Work instructions — Where does the word "차례대로" occur in the entries below? Copy every line that has it.
++++++++++++++++++++
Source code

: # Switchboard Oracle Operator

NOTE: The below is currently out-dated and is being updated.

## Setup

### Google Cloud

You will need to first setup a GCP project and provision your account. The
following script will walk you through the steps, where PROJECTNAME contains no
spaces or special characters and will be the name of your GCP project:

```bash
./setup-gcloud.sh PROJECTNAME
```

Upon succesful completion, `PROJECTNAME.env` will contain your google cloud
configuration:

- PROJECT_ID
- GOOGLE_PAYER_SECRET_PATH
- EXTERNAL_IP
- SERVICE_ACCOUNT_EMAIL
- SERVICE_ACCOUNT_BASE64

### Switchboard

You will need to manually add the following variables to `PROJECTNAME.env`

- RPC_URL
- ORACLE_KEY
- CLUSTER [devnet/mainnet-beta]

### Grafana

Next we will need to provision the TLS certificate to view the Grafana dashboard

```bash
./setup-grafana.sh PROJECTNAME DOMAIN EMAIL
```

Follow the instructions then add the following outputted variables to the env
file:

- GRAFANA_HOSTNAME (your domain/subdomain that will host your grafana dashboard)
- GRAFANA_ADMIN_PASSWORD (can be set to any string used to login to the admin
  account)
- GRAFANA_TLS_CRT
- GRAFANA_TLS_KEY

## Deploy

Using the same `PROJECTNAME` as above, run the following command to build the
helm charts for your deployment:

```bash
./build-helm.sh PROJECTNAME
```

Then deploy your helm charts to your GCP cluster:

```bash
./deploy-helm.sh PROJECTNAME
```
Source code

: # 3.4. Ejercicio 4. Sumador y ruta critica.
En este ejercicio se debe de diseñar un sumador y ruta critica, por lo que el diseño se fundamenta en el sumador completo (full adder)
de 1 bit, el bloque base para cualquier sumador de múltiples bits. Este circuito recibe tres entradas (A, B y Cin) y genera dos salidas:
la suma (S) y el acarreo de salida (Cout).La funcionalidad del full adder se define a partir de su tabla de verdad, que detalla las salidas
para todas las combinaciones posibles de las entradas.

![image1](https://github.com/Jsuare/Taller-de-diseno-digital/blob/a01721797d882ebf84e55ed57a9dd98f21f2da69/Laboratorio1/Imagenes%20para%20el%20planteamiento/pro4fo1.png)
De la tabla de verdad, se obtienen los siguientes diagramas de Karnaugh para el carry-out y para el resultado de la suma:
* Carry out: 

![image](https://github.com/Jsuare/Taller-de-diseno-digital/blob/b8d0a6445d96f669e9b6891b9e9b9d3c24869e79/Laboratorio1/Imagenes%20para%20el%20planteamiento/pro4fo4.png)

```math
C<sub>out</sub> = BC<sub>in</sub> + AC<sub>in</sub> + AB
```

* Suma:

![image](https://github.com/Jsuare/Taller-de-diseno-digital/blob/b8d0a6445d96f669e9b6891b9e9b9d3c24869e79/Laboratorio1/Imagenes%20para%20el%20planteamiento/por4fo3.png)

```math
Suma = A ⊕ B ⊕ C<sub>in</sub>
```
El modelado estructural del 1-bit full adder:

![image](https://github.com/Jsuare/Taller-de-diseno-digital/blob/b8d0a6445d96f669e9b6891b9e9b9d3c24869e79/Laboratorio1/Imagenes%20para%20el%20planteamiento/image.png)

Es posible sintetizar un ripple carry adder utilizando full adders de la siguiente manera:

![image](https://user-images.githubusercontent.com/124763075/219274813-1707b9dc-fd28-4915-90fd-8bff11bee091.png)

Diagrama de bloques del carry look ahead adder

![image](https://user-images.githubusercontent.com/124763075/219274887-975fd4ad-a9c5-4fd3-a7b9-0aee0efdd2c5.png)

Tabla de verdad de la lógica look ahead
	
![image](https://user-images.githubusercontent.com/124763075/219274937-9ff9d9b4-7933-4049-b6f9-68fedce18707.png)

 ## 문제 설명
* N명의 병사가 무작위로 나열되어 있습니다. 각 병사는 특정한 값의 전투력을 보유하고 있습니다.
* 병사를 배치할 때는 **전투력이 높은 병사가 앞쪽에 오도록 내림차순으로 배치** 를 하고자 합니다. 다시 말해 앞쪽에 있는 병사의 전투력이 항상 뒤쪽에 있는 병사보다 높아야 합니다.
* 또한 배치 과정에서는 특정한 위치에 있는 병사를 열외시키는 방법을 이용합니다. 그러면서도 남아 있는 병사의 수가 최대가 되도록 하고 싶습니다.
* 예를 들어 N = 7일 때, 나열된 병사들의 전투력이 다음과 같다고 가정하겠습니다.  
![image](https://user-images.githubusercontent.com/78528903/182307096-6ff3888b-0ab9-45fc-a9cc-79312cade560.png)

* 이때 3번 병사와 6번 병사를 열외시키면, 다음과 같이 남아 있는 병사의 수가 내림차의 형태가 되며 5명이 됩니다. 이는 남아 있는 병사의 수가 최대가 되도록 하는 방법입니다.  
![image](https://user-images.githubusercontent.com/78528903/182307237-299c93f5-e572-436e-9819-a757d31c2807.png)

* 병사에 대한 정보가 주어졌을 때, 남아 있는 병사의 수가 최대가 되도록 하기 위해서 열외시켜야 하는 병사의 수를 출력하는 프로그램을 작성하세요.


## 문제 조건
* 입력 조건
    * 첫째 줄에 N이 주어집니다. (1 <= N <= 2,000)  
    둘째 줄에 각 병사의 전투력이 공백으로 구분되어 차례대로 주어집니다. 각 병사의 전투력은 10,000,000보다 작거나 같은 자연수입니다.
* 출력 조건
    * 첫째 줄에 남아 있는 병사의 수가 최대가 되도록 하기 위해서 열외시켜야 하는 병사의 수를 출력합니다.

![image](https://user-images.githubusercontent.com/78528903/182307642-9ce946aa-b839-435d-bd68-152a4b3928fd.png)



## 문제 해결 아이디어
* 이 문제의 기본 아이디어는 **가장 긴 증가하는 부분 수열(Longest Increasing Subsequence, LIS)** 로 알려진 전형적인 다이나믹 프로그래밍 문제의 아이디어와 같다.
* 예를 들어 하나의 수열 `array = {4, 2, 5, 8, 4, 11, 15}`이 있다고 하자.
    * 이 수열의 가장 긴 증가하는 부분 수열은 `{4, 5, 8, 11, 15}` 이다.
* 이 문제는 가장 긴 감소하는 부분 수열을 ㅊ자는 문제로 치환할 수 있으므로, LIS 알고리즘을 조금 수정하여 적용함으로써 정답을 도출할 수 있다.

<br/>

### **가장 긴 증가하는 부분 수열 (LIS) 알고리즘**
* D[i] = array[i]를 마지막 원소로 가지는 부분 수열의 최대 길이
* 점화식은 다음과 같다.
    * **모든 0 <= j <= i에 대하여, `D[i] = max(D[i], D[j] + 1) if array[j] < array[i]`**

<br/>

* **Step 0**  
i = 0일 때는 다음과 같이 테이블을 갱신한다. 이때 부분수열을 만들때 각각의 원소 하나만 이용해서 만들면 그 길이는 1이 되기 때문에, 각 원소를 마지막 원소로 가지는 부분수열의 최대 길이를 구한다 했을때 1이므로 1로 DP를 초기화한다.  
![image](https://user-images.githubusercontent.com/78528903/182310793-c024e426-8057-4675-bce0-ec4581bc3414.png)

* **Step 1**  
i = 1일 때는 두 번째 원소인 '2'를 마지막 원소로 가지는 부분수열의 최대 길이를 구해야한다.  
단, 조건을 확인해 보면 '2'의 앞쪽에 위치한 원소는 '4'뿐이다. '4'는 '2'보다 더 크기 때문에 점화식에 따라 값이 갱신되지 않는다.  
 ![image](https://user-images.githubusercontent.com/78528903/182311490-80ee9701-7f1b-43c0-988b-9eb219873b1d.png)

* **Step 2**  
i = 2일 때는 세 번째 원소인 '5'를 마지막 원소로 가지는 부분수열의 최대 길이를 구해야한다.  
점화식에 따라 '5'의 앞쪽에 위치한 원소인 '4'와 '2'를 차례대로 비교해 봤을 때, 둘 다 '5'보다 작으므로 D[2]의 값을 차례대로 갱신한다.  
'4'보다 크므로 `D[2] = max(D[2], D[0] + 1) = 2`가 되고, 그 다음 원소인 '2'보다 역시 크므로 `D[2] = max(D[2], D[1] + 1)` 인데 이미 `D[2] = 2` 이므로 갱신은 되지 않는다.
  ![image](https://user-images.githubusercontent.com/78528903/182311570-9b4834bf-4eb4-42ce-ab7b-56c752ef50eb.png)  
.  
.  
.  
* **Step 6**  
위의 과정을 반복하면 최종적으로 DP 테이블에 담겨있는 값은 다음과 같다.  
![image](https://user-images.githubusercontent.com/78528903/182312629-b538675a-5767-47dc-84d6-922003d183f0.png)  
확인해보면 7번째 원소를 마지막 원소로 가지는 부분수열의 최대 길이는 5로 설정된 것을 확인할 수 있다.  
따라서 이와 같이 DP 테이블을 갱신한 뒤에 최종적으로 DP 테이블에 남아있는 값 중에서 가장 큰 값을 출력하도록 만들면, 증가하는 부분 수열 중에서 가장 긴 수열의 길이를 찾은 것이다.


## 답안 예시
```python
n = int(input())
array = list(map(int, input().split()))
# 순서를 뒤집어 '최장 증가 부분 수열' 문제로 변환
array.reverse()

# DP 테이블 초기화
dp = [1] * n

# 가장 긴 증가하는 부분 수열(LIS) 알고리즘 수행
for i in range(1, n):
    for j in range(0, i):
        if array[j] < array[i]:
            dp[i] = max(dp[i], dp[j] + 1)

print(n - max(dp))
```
++++++++++++++++++++
Answer box —
    둘째 줄에 각 병사의 전투력이 공백으로 구분되어 차례대로 주어집니다. 각 병사의 전투력은 10,000,000보다 작거나 같은 자연수입니다.
점화식에 따라 '5'의 앞쪽에 위치한 원소인 '4'와 '2'를 차례대로 비교해 봤을 때, 둘 다 '5'보다 작으므로 D[2]의 값을 차례대로 갱신한다.  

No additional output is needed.